_RECORDS SUPPLIED_
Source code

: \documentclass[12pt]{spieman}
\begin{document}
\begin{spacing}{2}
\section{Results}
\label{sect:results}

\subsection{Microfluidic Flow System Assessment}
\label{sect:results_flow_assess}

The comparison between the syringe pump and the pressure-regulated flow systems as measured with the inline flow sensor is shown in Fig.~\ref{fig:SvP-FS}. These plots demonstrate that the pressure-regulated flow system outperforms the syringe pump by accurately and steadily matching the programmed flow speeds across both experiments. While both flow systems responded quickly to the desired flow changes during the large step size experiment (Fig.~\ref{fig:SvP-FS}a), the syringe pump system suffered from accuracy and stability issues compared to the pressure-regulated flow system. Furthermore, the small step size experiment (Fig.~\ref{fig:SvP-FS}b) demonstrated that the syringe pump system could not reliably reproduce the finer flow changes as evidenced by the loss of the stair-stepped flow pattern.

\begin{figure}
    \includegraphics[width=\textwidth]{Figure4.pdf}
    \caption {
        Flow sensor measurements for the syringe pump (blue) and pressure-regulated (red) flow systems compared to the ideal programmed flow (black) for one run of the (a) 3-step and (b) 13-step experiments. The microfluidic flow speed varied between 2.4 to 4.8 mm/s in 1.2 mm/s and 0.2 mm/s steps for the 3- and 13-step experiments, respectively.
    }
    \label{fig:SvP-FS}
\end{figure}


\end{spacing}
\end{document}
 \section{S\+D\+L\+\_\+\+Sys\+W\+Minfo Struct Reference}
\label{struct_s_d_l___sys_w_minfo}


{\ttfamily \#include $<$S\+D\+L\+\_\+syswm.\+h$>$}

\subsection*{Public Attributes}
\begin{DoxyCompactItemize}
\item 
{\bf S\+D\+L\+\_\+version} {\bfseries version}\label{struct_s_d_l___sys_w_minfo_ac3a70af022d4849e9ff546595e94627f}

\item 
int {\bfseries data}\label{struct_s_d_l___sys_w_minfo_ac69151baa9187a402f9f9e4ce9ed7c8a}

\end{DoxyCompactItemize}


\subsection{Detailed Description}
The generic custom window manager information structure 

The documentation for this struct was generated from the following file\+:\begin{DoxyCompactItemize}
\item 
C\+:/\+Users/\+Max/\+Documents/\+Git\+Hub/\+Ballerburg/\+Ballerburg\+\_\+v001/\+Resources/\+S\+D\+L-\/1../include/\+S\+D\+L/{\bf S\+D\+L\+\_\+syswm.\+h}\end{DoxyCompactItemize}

_TASK STATEMENT_
Give the material again, complete and unaltered.

_SOLVED EXERCISE_
Source code

: \documentclass[12pt]{spieman}
\begin{document}
\begin{spacing}{2}
\section{Results}
\label{sect:results}

\subsection{Microfluidic Flow System Assessment}
\label{sect:results_flow_assess}

The comparison between the syringe pump and the pressure-regulated flow systems as measured with the inline flow sensor is shown in Fig.~\ref{fig:SvP-FS}. These plots demonstrate that the pressure-regulated flow system outperforms the syringe pump by accurately and steadily matching the programmed flow speeds across both experiments. While both flow systems responded quickly to the desired flow changes during the large step size experiment (Fig.~\ref{fig:SvP-FS}a), the syringe pump system suffered from accuracy and stability issues compared to the pressure-regulated flow system. Furthermore, the small step size experiment (Fig.~\ref{fig:SvP-FS}b) demonstrated that the syringe pump system could not reliably reproduce the finer flow changes as evidenced by the loss of the stair-stepped flow pattern.

\begin{figure}
    \includegraphics[width=\textwidth]{Figure4.pdf}
    \caption {
        Flow sensor measurements for the syringe pump (blue) and pressure-regulated (red) flow systems compared to the ideal programmed flow (black) for one run of the (a) 3-step and (b) 13-step experiments. The microfluidic flow speed varied between 2.4 to 4.8 mm/s in 1.2 mm/s and 0.2 mm/s steps for the 3- and 13-step experiments, respectively.
    }
    \label{fig:SvP-FS}
\end{figure}


\end{spacing}
\end{document}
 \section{S\+D\+L\+\_\+\+Sys\+W\+Minfo Struct Reference}
\label{struct_s_d_l___sys_w_minfo}


{\ttfamily \#include $<$S\+D\+L\+\_\+syswm.\+h$>$}

\subsection*{Public Attributes}
\begin{DoxyCompactItemize}
\item 
{\bf S\+D\+L\+\_\+version} {\bfseries version}\label{struct_s_d_l___sys_w_minfo_ac3a70af022d4849e9ff546595e94627f}

\item 
int {\bfseries data}\label{struct_s_d_l___sys_w_minfo_ac69151baa9187a402f9f9e4ce9ed7c8a}

\end{DoxyCompactItemize}


\subsection{Detailed Description}
The generic custom window manager information structure 

The documentation for this struct was generated from the following file\+:\begin{DoxyCompactItemize}
\item 
C\+:/\+Users/\+Max/\+Documents/\+Git\+Hub/\+Ballerburg/\+Ballerburg\+\_\+v001/\+Resources/\+S\+D\+L-\/1../include/\+S\+D\+L/{\bf S\+D\+L\+\_\+syswm.\+h}\end{DoxyCompactItemize}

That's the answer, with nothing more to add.